Zielsetzung

Immobilien – ein soziales Gut. Grund und Boden ist eine unserer natürlichen Lebensgrundlagen und als solche nicht vermehrbar. Fragen nach dem Landeigentum und nach der Landverteilung und -nutzung sind deshalb von allgemeiner, gesellschaftliche Bedeutung.

Hier setzt die gemeinnützige Stiftung Edith Maryon an. Wir betrachten es als unsere Aufgabe, im Dialog mit Eigentümern und Nutzern Grund und Boden aus dem Waren- und Erbstrom herauszulösen, damit dieser der Spekulation entzogen und somit dauerhaft und immer wieder neu für Vorhaben, die der Gesellschaft dienen, verfügbar wird. Das übergeordnete Ziel – zur dauerhaften Absicherung sozialer Wohn- und Arbeitsstätten – ist jeweils die Entschuldung des Bodens. Weitere soziale Ziele sind die Verknüpfung von Wohnen und Arbeiten, die Förderung des sozialen Zusammenlebens von Jung und Alt, Familien und Singles, behinderten und nicht behinderten Menschen etc., die Stärkung von Eigenverantwortung und Selbstverwaltung sowie die Förderung einer lebendigen, qualitätsvollen Architektur einschliesslich ökologischer Bauweisen, in der sich die Menschen als einzelne und soziale Individuen wohlfühlen.
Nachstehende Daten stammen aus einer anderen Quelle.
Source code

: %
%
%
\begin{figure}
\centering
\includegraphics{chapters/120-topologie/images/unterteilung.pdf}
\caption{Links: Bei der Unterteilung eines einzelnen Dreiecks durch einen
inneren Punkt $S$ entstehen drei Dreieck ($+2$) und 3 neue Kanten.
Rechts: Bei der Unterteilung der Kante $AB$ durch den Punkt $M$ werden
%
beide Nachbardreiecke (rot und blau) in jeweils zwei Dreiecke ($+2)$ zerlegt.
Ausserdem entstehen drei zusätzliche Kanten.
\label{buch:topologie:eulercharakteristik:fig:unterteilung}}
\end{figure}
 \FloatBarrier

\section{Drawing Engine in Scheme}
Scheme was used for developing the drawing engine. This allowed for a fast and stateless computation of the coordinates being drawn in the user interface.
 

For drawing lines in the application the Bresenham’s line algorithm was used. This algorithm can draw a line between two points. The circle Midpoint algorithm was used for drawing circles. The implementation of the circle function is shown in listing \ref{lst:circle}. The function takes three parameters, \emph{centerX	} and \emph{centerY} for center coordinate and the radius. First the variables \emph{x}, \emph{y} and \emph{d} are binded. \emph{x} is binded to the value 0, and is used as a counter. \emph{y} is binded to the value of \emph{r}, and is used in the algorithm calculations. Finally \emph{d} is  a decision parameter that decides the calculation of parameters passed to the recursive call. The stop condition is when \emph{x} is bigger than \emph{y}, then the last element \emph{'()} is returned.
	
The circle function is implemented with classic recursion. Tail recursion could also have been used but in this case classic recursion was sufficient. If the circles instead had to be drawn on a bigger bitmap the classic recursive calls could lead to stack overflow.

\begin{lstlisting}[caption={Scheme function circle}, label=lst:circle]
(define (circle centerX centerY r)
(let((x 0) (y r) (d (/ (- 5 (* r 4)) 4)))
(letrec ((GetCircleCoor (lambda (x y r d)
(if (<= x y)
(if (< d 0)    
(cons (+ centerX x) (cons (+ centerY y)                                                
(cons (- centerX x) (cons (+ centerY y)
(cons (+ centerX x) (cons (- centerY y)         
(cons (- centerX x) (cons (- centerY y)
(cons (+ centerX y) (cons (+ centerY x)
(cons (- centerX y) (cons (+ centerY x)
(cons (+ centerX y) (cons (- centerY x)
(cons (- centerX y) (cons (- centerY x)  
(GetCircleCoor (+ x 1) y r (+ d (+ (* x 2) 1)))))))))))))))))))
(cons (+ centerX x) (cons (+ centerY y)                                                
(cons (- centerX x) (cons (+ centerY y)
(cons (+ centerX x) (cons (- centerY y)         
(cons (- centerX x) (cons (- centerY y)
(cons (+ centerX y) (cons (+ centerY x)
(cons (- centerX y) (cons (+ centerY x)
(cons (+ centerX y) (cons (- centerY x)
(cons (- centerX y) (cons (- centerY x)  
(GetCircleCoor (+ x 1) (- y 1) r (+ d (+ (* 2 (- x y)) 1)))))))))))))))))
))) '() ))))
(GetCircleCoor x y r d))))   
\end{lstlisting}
Die Aufgabe der Stiftung Edith Maryon ist es, Anregungen für neue soziale Partnerschaften zwischen Eigentümern und Nutzern zu initiieren und diese auch für den Alltag in Form von konkreten Projekten umzusetzen. Im Mittelpunkt steht nicht nur das «Bewohnen», sondern auch die eigenverantwortliche Pflege. So fördert die Stiftung nachhaltige Initiativen, die der Verantwortung gegenüber Mensch und Natur gerecht werden.

Die Stiftung Edith Maryon ist somit selbst ein Generationen übergreifendes Projekt. Bewohner- und Nutzerschaften einzelner Immobilien kommen und gehen – die Stiftung bleibt, und mit ihr das soziale und gemeinnützige Moment am jeweiligen Ort.

Obige Abbildung zeigt die handschriftliche Widmung Rudolf Steiners an Edith Maryon in dem Buch «In Ausführung der Dreigliederung des sozialen Organismus», Stuttgart 1920.